Also, the attachment since removed may get PhpDig placed on bad bot lists, especially because the user agent in the since removed code lists the PhpDig.net robot information page which says PhpDig should obey a robots.txt file.

This isn't a personal slam or anything like that. It's just a note to let PhpDig users know that, in order to keep PhpDig a benevolent and viable open source project, PhpDig and modifications thereto need to be as "Net Friendly" as they can be.

cybercox
03-27-2004, 01:59 AM
Well charter!
I totally agree with you. Perhaps you might share it with the ones who are really interested in forking and in developing this technology...
i'm running it and it is very dangerous...
downloads everything and uses the bandwidth not in a "clever" manner.

>USE IT WITH CARE!!! IT LOOPS......

Could be a problem for end users who don't really know what does it mean. Actually the code loops on every site...

But i think is a good start to let you know IT COULD BE A WAY to speed up the spider and to use all your resources (i think about it in en company environment... my resources are what i spent to buy them... :-))

Anyway: i was looking for an efficent way to use ALL the bandwidth and ALL the processor :-)


personally i think i owe to phpdig something... and i really don't take it as a "personal slam" since the GPL code says to share modifications and what is done with modifucations is up to the project owner... well this is my personal mod, it's very dangerous but works.. and is not so complicated. So people out there who want to fork when spidering, you can share my code with charter.รน by asking him.

I FORGOT php must be compiled with
--enable-pcntl
for forking to function....

if i could i would implement all this technology to be suitable to end users but time is what i don't have so.... and not everybody can recompile the php to have the pcntl functions....

sharing the code with you is what i wanted and what i got.

Regards and let me know something!!!!
Simone Capra


capra__nospam__@erweb.it
E.R.WEB - s.r.l.
http://www.erweb.it

rockyourbody
09-27-2004, 12:36 PM
I run phpDig on my internal network for the searching of documents within our organisation. I'm could really do with a method of speeding up the spider as it currently takes me over 30 hours to index all of the pages available.
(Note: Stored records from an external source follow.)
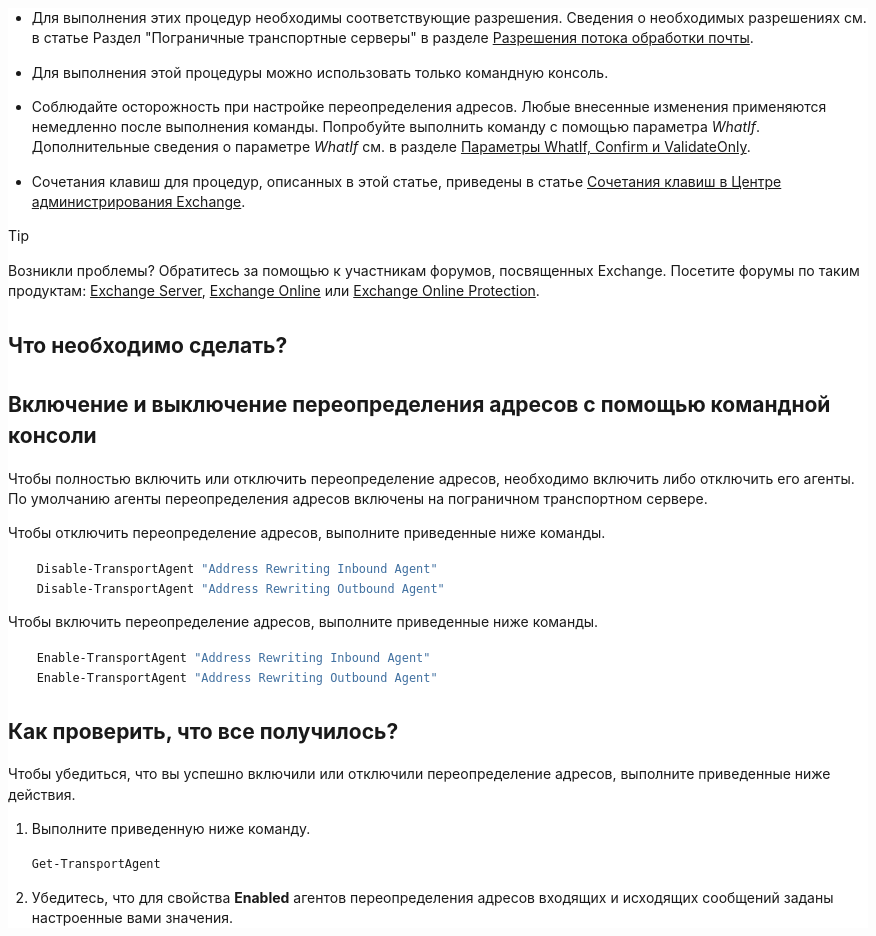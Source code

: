   - Для выполнения этих процедур необходимы соответствующие разрешения. Сведения о необходимых разрешениях см. в статье Раздел "Пограничные транспортные серверы" в разделе [Разрешения потока обработки почты](mail-flow-permissions-exchange-2013-help.md).

  - Для выполнения этой процедуры можно использовать только командную консоль.

  - Соблюдайте осторожность при настройке переопределения адресов. Любые внесенные изменения применяются немедленно после выполнения команды. Попробуйте выполнить команду с помощью параметра *WhatIf*. Дополнительные сведения о параметре *WhatIf* см. в разделе [Параметры WhatIf, Confirm и ValidateOnly](whatif-confirm-and-validateonly-switches-exchange-2013-help.md).

  - Сочетания клавиш для процедур, описанных в этой статье, приведены в статье [Сочетания клавиш в Центре администрирования Exchange](keyboard-shortcuts-in-the-exchange-admin-center-exchange-online-protection-help.md).

> [!TIP]  
> Возникли проблемы? Обратитесь за помощью к участникам форумов, посвященных Exchange. Посетите форумы по таким продуктам: <a href="https://go.microsoft.com/fwlink/p/?linkid=60612">Exchange Server</a>, <a href="https://go.microsoft.com/fwlink/p/?linkid=267542">Exchange Online</a> или <a href="https://go.microsoft.com/fwlink/p/?linkid=285351">Exchange Online Protection</a>.


## Что необходимо сделать?

## Включение и выключение переопределения адресов с помощью командной консоли

Чтобы полностью включить или отключить переопределение адресов, необходимо включить либо отключить его агенты. По умолчанию агенты переопределения адресов включены на пограничном транспортном сервере.

Чтобы отключить переопределение адресов, выполните приведенные ниже команды.
```powershell
    Disable-TransportAgent "Address Rewriting Inbound Agent"
    Disable-TransportAgent "Address Rewriting Outbound Agent"
```
Чтобы включить переопределение адресов, выполните приведенные ниже команды.
```powershell
    Enable-TransportAgent "Address Rewriting Inbound Agent"
    Enable-TransportAgent "Address Rewriting Outbound Agent"
```
## Как проверить, что все получилось?

Чтобы убедиться, что вы успешно включили или отключили переопределение адресов, выполните приведенные ниже действия.

1.  Выполните приведенную ниже команду.
    
    ```powershell
	Get-TransportAgent
	```

2.  Убедитесь, что для свойства **Enabled** агентов переопределения адресов входящих и исходящих сообщений заданы настроенные вами значения.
Could you post this change please?

Charter
09-28-2004, 04:30 AM
The file should not be redistributed for reasons already mentioned.

rockyourbody
09-29-2004, 12:53 AM
Sorry Charter, but that simply isn't good enough. This is an open source project, yet you are censoring other peoples work because it doesn't fit in with your ideals, regardless of how it may actually benefit some of us.
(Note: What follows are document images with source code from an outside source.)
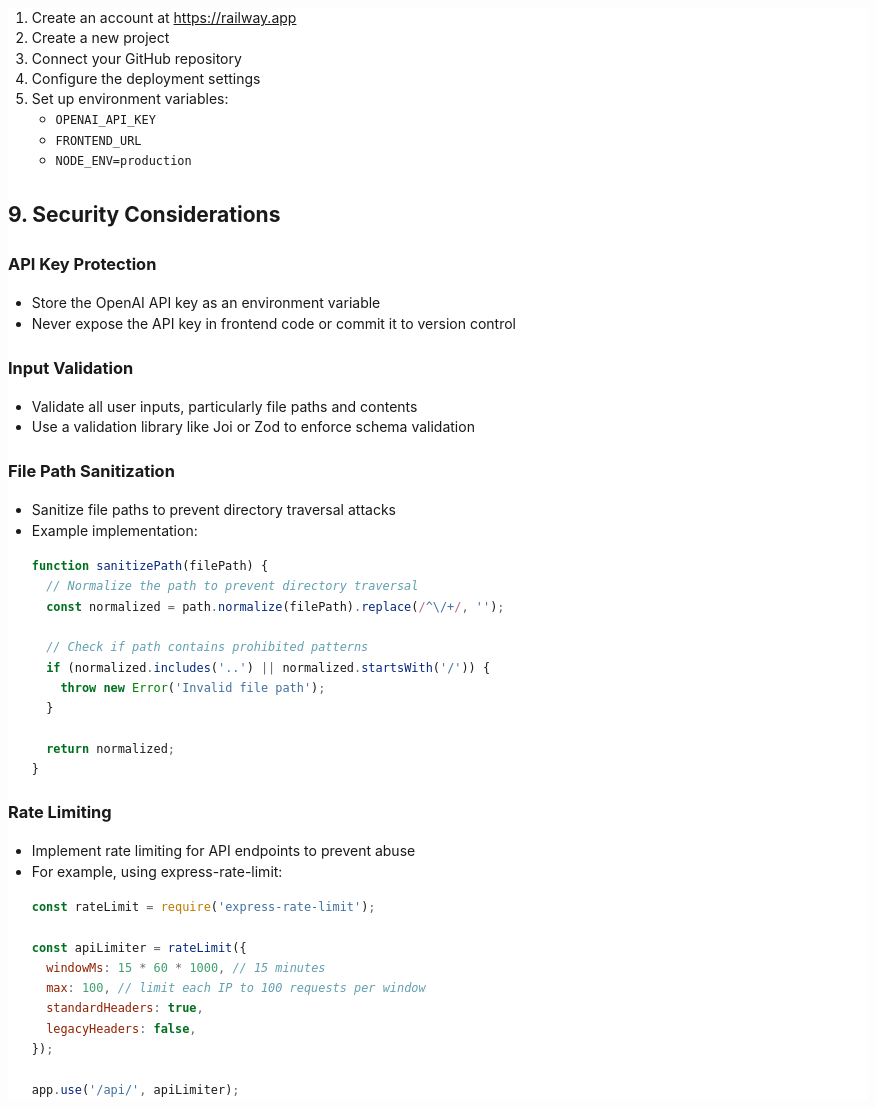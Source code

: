 1. Create an account at https://railway.app
2. Create a new project
3. Connect your GitHub repository
4. Configure the deployment settings
5. Set up environment variables:
   - `OPENAI_API_KEY`
   - `FRONTEND_URL`
   - `NODE_ENV=production`

## 9. Security Considerations

### API Key Protection
- Store the OpenAI API key as an environment variable
- Never expose the API key in frontend code or commit it to version control

### Input Validation
- Validate all user inputs, particularly file paths and contents
- Use a validation library like Joi or Zod to enforce schema validation

### File Path Sanitization
- Sanitize file paths to prevent directory traversal attacks
- Example implementation:
  ```javascript
  function sanitizePath(filePath) {
    // Normalize the path to prevent directory traversal
    const normalized = path.normalize(filePath).replace(/^\/+/, '');
    
    // Check if path contains prohibited patterns
    if (normalized.includes('..') || normalized.startsWith('/')) {
      throw new Error('Invalid file path');
    }
    
    return normalized;
  }
  ```

### Rate Limiting
- Implement rate limiting for API endpoints to prevent abuse
- For example, using express-rate-limit:
  ```javascript
  const rateLimit = require('express-rate-limit');
  
  const apiLimiter = rateLimit({
    windowMs: 15 * 60 * 1000, // 15 minutes
    max: 100, // limit each IP to 100 requests per window
    standardHeaders: true,
    legacyHeaders: false,
  });
  
  app.use('/api/', apiLimiter);
  ```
From where I'm standing, this runs contrary to the whole point of open source and I'm very dissappointed, not to mention put out by your stance.

vinyl-junkie
09-29-2004, 07:18 AM
Sorry Charter, but that simply isn't good enough.If Charter could be sure that no one would use this mod to abuse the bandwidth on someone else's server, I'm sure she would be more than willing to have this redistributed en masse. However, you know and I know that no such guarantee could ever be made.
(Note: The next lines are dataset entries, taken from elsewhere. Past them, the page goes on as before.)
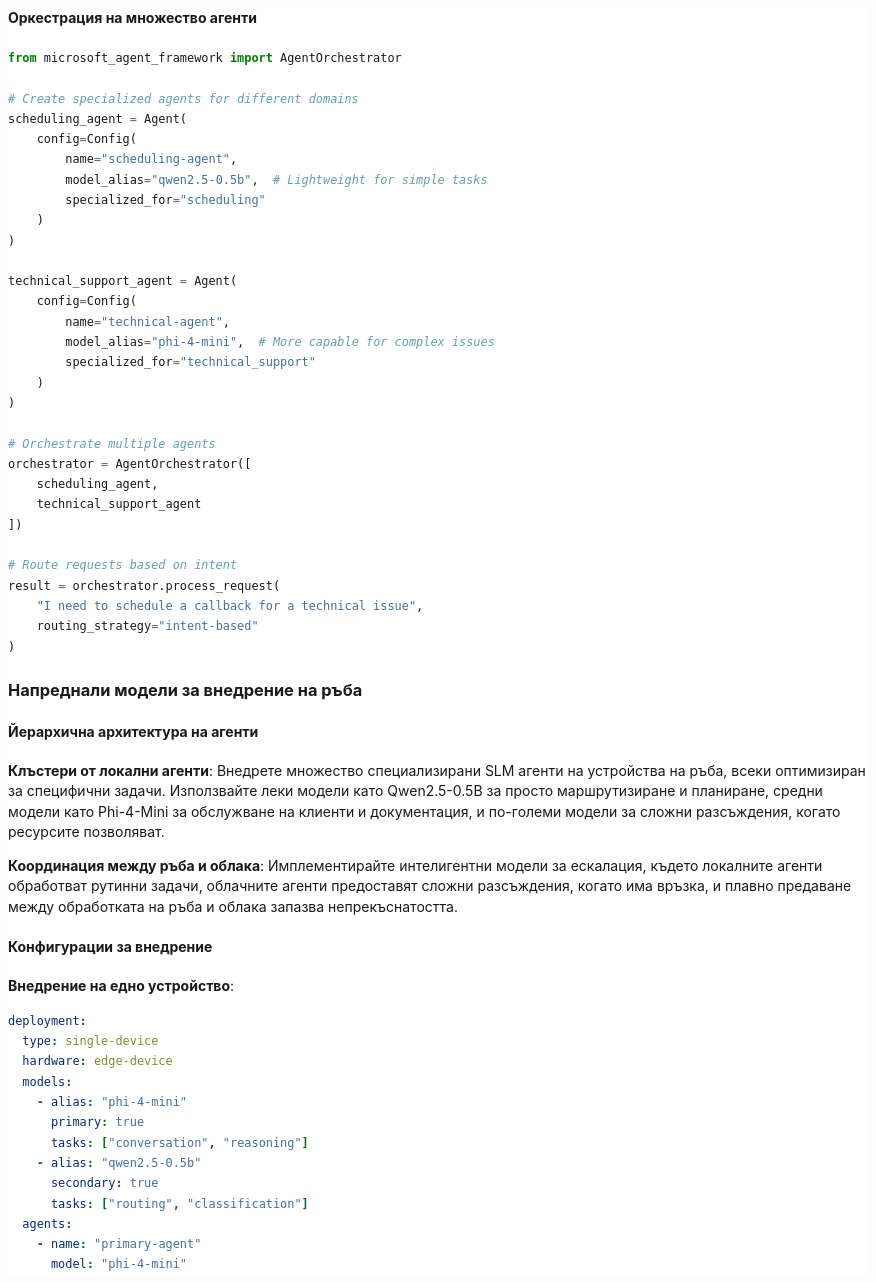 #### Оркестрация на множество агенти

```python
from microsoft_agent_framework import AgentOrchestrator

# Create specialized agents for different domains
scheduling_agent = Agent(
    config=Config(
        name="scheduling-agent",
        model_alias="qwen2.5-0.5b",  # Lightweight for simple tasks
        specialized_for="scheduling"
    )
)

technical_support_agent = Agent(
    config=Config(
        name="technical-agent",
        model_alias="phi-4-mini",  # More capable for complex issues
        specialized_for="technical_support"
    )
)

# Orchestrate multiple agents
orchestrator = AgentOrchestrator([
    scheduling_agent,
    technical_support_agent
])

# Route requests based on intent
result = orchestrator.process_request(
    "I need to schedule a callback for a technical issue",
    routing_strategy="intent-based"
)
```

### Напреднали модели за внедрение на ръба

#### Йерархична архитектура на агенти

**Клъстери от локални агенти**: Внедрете множество специализирани SLM агенти на устройства на ръба, всеки оптимизиран за специфични задачи. Използвайте леки модели като Qwen2.5-0.5B за просто маршрутизиране и планиране, средни модели като Phi-4-Mini за обслужване на клиенти и документация, и по-големи модели за сложни разсъждения, когато ресурсите позволяват.

**Координация между ръба и облака**: Имплементирайте интелигентни модели за ескалация, където локалните агенти обработват рутинни задачи, облачните агенти предоставят сложни разсъждения, когато има връзка, и плавно предаване между обработката на ръба и облака запазва непрекъснатостта.

#### Конфигурации за внедрение

**Внедрение на едно устройство**:
```yaml
deployment:
  type: single-device
  hardware: edge-device
  models:
    - alias: "phi-4-mini"
      primary: true
      tasks: ["conversation", "reasoning"]
    - alias: "qwen2.5-0.5b"
      secondary: true
      tasks: ["routing", "classification"]
  agents:
    - name: "primary-agent"
      model: "phi-4-mini"
```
Any misuse of phpdig - and consuming mass quantities of bandwidth on someone else's server would clearly be a misuse of this software - would reflect badly on phpdig. Do you really want to go there?

You don't have to care about phpdig's reputation, but Charter does. If there's a chance that reputation could be tarnished, then I think it would be a dangerous thing to allow this mod to be redistributed.

Just my $0.02.

Charter
09-29-2004, 08:21 AM
Yes, vinyl-junkie, what you state in your post, plus right from the GNU GPL FAQs...

If I know someone has a copy of a GPL-covered program, can I demand he give me a copy? (http://www.gnu.org/licenses/gpl-faq.html#CanIDemandACopy)

No. The GPL gives him permission to make and redistribute copies of the program if he chooses to do so. He also has the right not to redistribute the program, if that is what he chooses.

rockyourbody
09-29-2004, 09:22 AM
Well I'm unhappy. :(

cybercox
09-30-2004, 05:00 AM
well since the mod is mine.....
i choose not to distribute it. basically to respect charter's work.
The mod is very powerful, actually is not looping anymore but has a lot
of problems. Like reading robots.txt to respect the standard... each time chases
a page.

So, charter has her own copy. if she likes can do whatever she wants
Regards and many thanks to charter,
Simone Capra

rockyourbody
09-30-2004, 11:56 PM
Such a waste :( Killed by the gpl nazi's

shamu
10-12-2004, 09:40 PM
So is there no way to fix the code to respect robots.txt?

I'm just wondering.